Боженко подбежал к Пятакову:
– Товарищ Юрий! Возьми слово! Ты же для этих субчиков авторитет! Тебя деже меньшевики уважают!
Пятаков пожал плечами и что–то сердито ответил, но слов его Боженко в общем шуме не разобрал. Когда он переспросил, Пятаков крикнул ему прямо в ухо:
– Говорить об автономии Иванова никто не уполномочивал! Это своеволие! Я поставлю о нем вопрос на комитете!
– Ты что – сдурел? – опешил Боженко.
А Пятаков кричал ему то в одно, то в другое ухо:
– Вы – мальчишки! Нас горстка! Что мы можем? Я давно твержу: надо договориться с другими партиями!..
– С народом надо договариваться, а не с твоими партиями! – разъярился Боженко.
Иванов стоял у кулисы и пришпиливал булавкой оторванный рукав гимнастерки.
Боженко пробежал мимо него к трибуне:
– Мне слово! К порядку ведения собрания! Для заявления!..
Но на трибуну уже поднялся представитель фракции меньшевиков и стал читать проект резолюции.
Резолюция меньшевиков квалифицировала требование автономии как попытку сорвать дело обороны родины в войне против немецкого империализма.
Боженко собирался еще пошуметь, но тут ему сообщили что в вестибюле ожидает его старший офицер для особо важных поручений при командующем военным округом.
– Меня? – удивился Боженко. – Какое у него может быть ко мне дело? Что вы, хлопцы, насмешки надо мной строите?.. А может, он меня арестовать собирается? – мелькнула у Боженко догадка. – А? Хлопцы? За что бы это?
Дружинники схватились за берданки, но Боженко их остановил:
– Спокойно! Без паники!.. Раз он хочет меня видеть то, по–культурному, я не могу ему в этом откачать,
В вестибюле, меж колонн, и в самом деле стоял офицер. Сквозь широко открытые двери виден был автомобиль, остановившийся у подъезда, и там – еще два офицера.

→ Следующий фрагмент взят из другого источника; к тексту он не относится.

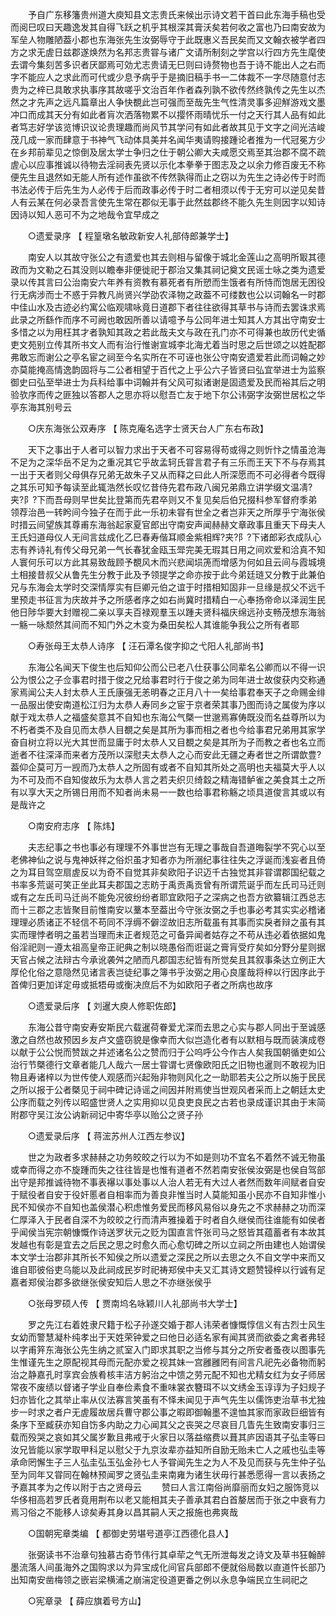 <!-- { "loadSidebar": true } -->
　　予自广东移籓贵州道大庾知县文志贵氏来候出示诗文若干首曰此东海手稿也受而阅巳叹曰天趣逸发其自得飞跃之机乎其根深其膏沃矣若何收之富也乃曰南安故为军垒人物雕陋葢小郡也东海张先生汝弼辱守于此既惠义吾民矣而又文翰衣被学者四方之求无虗日兹郡遂焕然为名邦志贵甞与诸广文请所制刻之学宫以行四方先生麾使去谓今集刻苦多识者厌鄙焉可効尤志贵请无巳则曰诗赘物也吾于诗不能出人之右而字不能应人之求此而可代或少息予病乎于是摘旧稿手书一二体裁不一字尽随意付志贵为之梓已具敢求执事序其故嗟乎文治百年作者森列孰不欲传然终孰传之先生以杰然之才先声之远凡篇章出人争快覩此岂可强而至哉先生气性清灵事多迎觧游戏文墨冲口而成其天分有如此者肓次洒落物累不以撄怀雨晴忧乐一付之天行其人品有如此者笃志好学该览博识议论贵理趣而尚风节其学问有如此者故其见于文字之间光洁峻茂几成一家而肆意于书神气飞动体具美并名闻华夷请购接踵论者推为一代冠冕方少在乡邦前辈见之惊倒及居太学士争归之仕于朝公卿大夫咸愿交焉至其治郡不腐不疏虗心以应事推诚以待物去淫祠表先贤以示化本拳拳于图志及之以余力修百废无不称便先生且退然如无能人所有述作虽欲不传然孰得而止之窃以为先生之诗必传于时而书法必传于后先生为人必传于后而政事必传于时二者相须以传于无穷可以逆见矣昔人有云某在何必录吾言使先生常在郡似无事于此然兹郡终不能久先生则因字以知诗因诗以知人恶可不为之地哉令宜早成之 

　　○遗爱录序 【 程篁墩名敏政新安人礼部侍郎兼学士】 

　　南安人以其故守张公之有遗爱也其去则相与留像于城北金莲山之高明所冣其德政而为文勒之石其没则以瞻奉非便徙祀于郡治又集其祠记奠文民谣士咏之类为遗爱录以传其言曰公治南安六年养有资教有慕死者有所愬而生饿者有所恃而饱居无困役行无病涉而士不惑于异教凡尚贤兴学劭农泽物之政葢不可缕数也公以词翰名一时郡中佳山水及古迹必约寓公临观啸咏竟日道郡下者往往欲得其草书与诗而去罢诛求焉此录之所繇作而序不可阙也敢因所善以请噫予与公同年进士知其人方其出守南安士多惜之以为用枉其才者孰知其政之若此哉夫文与政在孔门亦不可得兼也故历代史循吏文苑别立传其所书文人而有治行惟谢宣城李北海尤着当时思之后世颂之以姓配郡弗敢忘而谢公之亭名宦之祠至今名实所在不可诬也张公守南安遗爱若此而词翰之妙亦莫能掩高情逸韵固将与二公者相望于百代之上乎公六子皆贤曰弘宜举进士为监察御史曰弘至举进士为兵科给事中词翰并有父风可拟诸谢是固遗爱及民而裕其后之明验欤序而传之匪独以答郡人之思亦将以慰吾亡友于地下尔公讳弼字汝弼世居松之华亭东海其别号云 

　　○庆东海张公双寿序 【 陈克庵名选字士贤天台人广东右布政】 

　　天下之事出于人者可以智力求出于天者不可容易得苟或得之则忻忭之情虽沧海不足为之深华岳不足为之重况其它乎故孟轲氏甞言君子有三乐而王天下不与存焉其一出于天者则父母俱存兄弟无故朱子又从而释之曰此人所深愿而不可必得者今既得之其乐可知予每读至此辄浩然长叹忆昔侍先君布政八闽兄弟鼎立讲学缀文温凊?夹?阝?下而吾母则早世矣比登第而先君卒则又不复见矣后伯兄掇科参军督府季弟领荐治邑一转盻间今独子在而于此一乐初未甞有世全之者岂非天之所厚乎宁海张侯时措云间望族其尊甫东海翁起家夏官郎出守南安声闻赫赫文章政事且重天下母夫人王氏妇道母仪人无间言兹成化乙巳春寿偕耳顺金紫相辉?夹?阝?下诸郎彩衣成队心志有养诗礼有传父母兄弟一气长春犹金瓯玉斝完美无瑕其日用之间欢爱和洽真不知人寰何乐可以方此其易致哉顾予覩风木而兴悲闻埙箎而增感为何如且云间与霞城境土相接昔叔父从鲁先生分教于此及予领提学之命亦按于此今弟廷琏又分教于此兼伯兄与东海会太学时交深情厚实有巨卿元伯之谊于时措相知固非一旦缘是叔父不远千里预走书征言为庆故并予之所感者序之如右尚冀时措精白一心奉扬帝命以泽润生民他日陟华要大封赠视二亲以享夫百禄观羣玉以踵夫贤科福庆绵远孙支畅茂想东海翁一觞一咏颓然其间而不知门外之木变为桑田矣松人其谁能争我公之所有者耶 

　　○寿张母王太恭人诗序 【 汪石潭名俊字抑之弋阳人礼部尚书】 

　　东海公名闻天下俊生也后知仰公而公已老八仕获事公同辈名公卿而以不得一识公为恨公之子佥事君时措于俊之兄给事君时行于俊之弟为同年进士故俊获内交称通家焉闻公夫人封太恭人王氏康强无恙明春之正月八十一矣给事君奉天子之命赐金绯一品服出使安南道松江归为太恭人寿同乡之宦于京者荣其事乃图而诗之属俊为序以献于戏太恭人之福盛矣意其不自知也东海公气槩一世邈焉寡俦既没而名益尊所以为不朽者类不及自见而太恭人目覩之矣是其所为事而相之者也今给事君兄弟用其家学奋自树立将以光大其世而显庸于时太恭人又目覩之矣是其所为子而教之者也名立而逝者不往深泽而来者方茂所以深慰夫太恭人之心而安此无疆之寿者世之所谓歆豊?葢仰企莫可万一觊而乃太恭人之所固有或者不自知其所处之高明也夫福莫大乎人以为不可及而不自知俊故乐为太恭人言之若夫织贝绮縠之精海错鲈雀之美食其土之所有以享大天之所锡日用而不知者尚未易一一数也给事君称觞之顷具道俊言其或以有是哉许之 

　　○南安府志序 【 陈炜】 

　　夫志纪事之书也事必有理理不外事世岂有无理之事哉自吾道晦裂学不究心以至老佛神仙之说与鬼神妖祥之俗炽虽才知者亦为所溺纪事往往失之浮诞而浅妄者且倚之为耳目驾空扇虗反以为奇不自觉其非矣欧阳子识迈千古独觉其非甞谓郡国纪载之书率多荒诞可笑正坐此耳夫郡国之志眆于禹贡禹贡曾有所谓荒诞乎而左氏司马迁则或有之左氏司马迁尚不能免况彼纷纷者耶宜欧阳子之深病之也吾方欲纂辑江西总志而十三郡之志皆聚目前惟南安以藳本至葢出今守张汝弼之手也事必考其实实必稽诸理理必质诸正不轻信不苟同不浮缛不僻涩故旧志所载虽有其事而实戾者辩之虽有其实而理悖者明之虽若当理而未正者规范之可备异闻者姑存之不苟从违必着依据如鬼俗淫祀则一遵太祖高皇帝正祀典之制以晓愚俗而诳诞之膏肓受疗矣如分野分星则据天官占候之法辩古今承讹袭舛之陋而凡郡国志纪皆有所觉矣且其叙事条达立例正大厚伦化俗之意隐然见诸言表岂徒纪事之簿书乎汝弼之用心良廑哉将梓以行因序此于首俾归更加详定毋或抵牾毋或衡决庶后不为如欧阳子者之所病也故序 

　　○遗爱录后序 【 刘暹大庾人修职佐郎】 

　　东海公昔守南安寿安斯民六载暹荷眷爱尤深而去思之心实与郡人同出于至诚感激之自然也故预因乡友卢文盛窃貌是像幸而大似岂造化者有以默相与既而装演成卷以献于公公悦而赞跋之并述诸名公之赞而归于公呜呼公今作古人矣我国朝循吏如公治行节槩德行文章者能几人哉六一居士甞谓七贤像欧阳氏之旧物也暹则不敢视为旧物且寿诸梓以为世传使人观感而兴起殆非物则风化之一助耶若夫公之所以施于民民之所以报于公者槩见于祠中碑记诗谣之间因并附焉使当世观风者采而上之朝廷太史公序而载之列传以昭盛世贤人之实用抑以见良吏良民之古若也录成谨识其由于末简附郡守吴江汝公讷新祠记中寄华亭以贻公之贤子孙 

　　○遗爱录后序 【 蒋浤苏州人江西左参议】 

　　世之为政者多求赫赫之功务皎皎之行以为不如是则功不宜名不着然不诚无物虽或幸而得之亦不旋踵而失之往往皆是也惟有道者不然若南安张侯汝弼是也侯自驾部出守是邦推诚待物不事表襮以事处事以人治人若无有大过人者然而数年间赋者自安于赋役者自安于役奸慝者自相率而为善良非惟当时人莫能知虽小民亦不自知非惟小民不知侯亦不自知也盖侯潜心积虑惟务爱民而移风易俗以身先之不求赫赫之功而深仁厚泽入于民者自深不为皎皎之行而清声雅操着于时者自久继侯而往谁能有如侯者乎闻侯当宪宗朝慷慨作诗送罗状元之贬为国直言忤张司马之怒皆其蕴蓄者有本故其发越也有彰是宜去之后民之思之时愈久而心愈切碑之所以立祠之所由建也人始谓侯本文学士治郡非其所长不知侯之所以遗爱之深民之所以去思之久不自文学中来而又谁自耶彼俗吏乌能以及此祠成民岁时祀祷郑侯中夫又汇其诗文题赞锓梓以行诚有足嘉者郑侯治郡多欲继张侯安知后人思之不亦继张侯乎 

　　○张母罗硕人传 【 贾南坞名咏颖川人礼部尚书大学士】 

　　罗之先江右着姓隶尺籍于松子孙遂交婚于郡人讳荣者慷慨惇信义有古烈士风生女幼而警慧凝朴纯孝出于天姓荣钟爱之曰他日必适名家有闻其贤而欲委之禽者弗轻以字甫笄东海张公先生纳之贰室入门即求其职之当修与其分之所安者蚤夜以图事先生惟谨先生之原配视其母而元配亦爱之视其妹一宫雝雝罔有间言凡祀先必备物而躬治之静嘉孔时享宾会族肴核丰洁方躬治之中馈之劳元配不知也尤精女红为女子师居常夜不废绩以督诸子学业自奉俭素食不重味裳衣簪珥不以文绣金玉谆谆为子妇规子妇亦皆化之其举止率从仪法寡言笑虽有不怿未闻见于声气先生以儒饰吏治草书尤独步一时求之者户无虗履故居兵曹守郡公事之暇即御翰墨不遑恤其家而家政巨细皆有条序下至臧获亦知自饬多内助之力心闻其父之丧哭之尽哀目几眚先生致南安事归三载而殁哭之哀如其父属岁歉且弗戒于火家日以落益缩费以葺其庐因语其子弘圭等曰汝兄皆能以家学取甲科足以慰父于九京汝辈亦益知所自励无贻未亡人之戚也弘圭等承命罔懈生子三人弘圭弘玉弘金孙七人予甞闻先生之为人不及见而获与先生仲子弘至为同年又甞同在翰林预闻罗之贤弘圭来南雍为诸生状毋行甚悉愿得一言以表扬之予嘉其孝为之传以附于古之贤母云 
　　赞曰人言江南俗尚靡丽而女妇之服饰竞以华侈相高若罗氏者竟用荆布以老又能相其夫子善承其君白首嫠居而于张之中衰有力焉习俗之不能移人谅矣寿其身以昌其嗣人天之报施也弗爽哉 

　　○国朝宪章类编 【 都御史劳堪号道亭江西德化县人】 

　　张弼读书不治章句独慕古奇节伟行其卓荦之气无所泄每发之诗文及草书狂翰醉墨流落人间虽海外之国购求以为异宝成化间官兵部郎不便就俗局数以直道忤长部乃出知南安凿梅领之嵌岩梁横浦之崩湍定役道更番之例以永息争端民立生祠祀之 

　　○宪章录 【 薛应旗着号方山】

– Так и есть! – констатировал Боженко. – Сейчас они меня, раба божия, оттарабанят в тюрягу!.. Спокойно, хлопцы, без паники! Ежели что, скажете Пятакову и Иванову, что Василий Назарович, мол, передавал привет…
4
Офицер козырнул Боженко:
– Штабс–капитан Боголепов–Южин, старший офицер для особых поручений при командующем…
– Здравствуйте! Боженко, столяр…
И сразу Боженко решил: в тюрьму не идти! Пусть зовет своих охранников! Боженко устроит им сейчас «тбан»: кликнет дружинников и, отобрав у офицерика документы, подкинет эту тройку в какую–нибудь колонну дезертиров, как тех жоржиков с «сестровоза», – пускай топают воевать до победного конца, пока там разберутся, кто они и как попали на позиции.
Но офицер с дезертиров и начал: на Подоле, мол, большая группа бежавших с фронт оказала сопротивление. На Контрактовой площади они дерутся с милицией. Воинские части заняты в других районах, и нужна вооруженная сила, чтобы задержать безоружных дезертиров и доставить их к приготовленным на воинской рампе эшелонам. Такой вооруженной силой в центре города является в настоящий момент только дружина рабочей самообороны. Старший офицер для особо важных поручений и обращался – в совершенно учтивой форме – к командиру дружины, с просьбой немедленно отправиться на Подол.
Штабс–капитан любезно улыбнулся:
– Ваше отношение к дезертирам нам известно. Мы, конечно, не одобряем самоуправства, и комендатура разберется, должны ли идти на фронт задержанные вами сотрудники Земского союза. Но мы ценим патриотический порыв…
Боженко смотрел на бравого офицера и дергал себя за бородку. Его так и подмывало заедать этому ферту в ухо. Патриотический порыв! Как вам это нравится? Еще скажет – наградить Георгием на проявленную храбрость в войне до победного конца! Георгия он, Боженко, уже имеет, и пулю под лопаткой за Перемышль тоже, и полгода дисциплинарного батальона заработал, прежде чем демобилизовали… Ах ты, олух царя небесного! Предлагая ему, Боженко, члену большевистской партии с марта сего года, стать жандармом! Ну и фрукт!.. Правда, партия не одобряет анархию в армии и требует организованного прекращения войны, но ловить дезертиров, это уж – извините!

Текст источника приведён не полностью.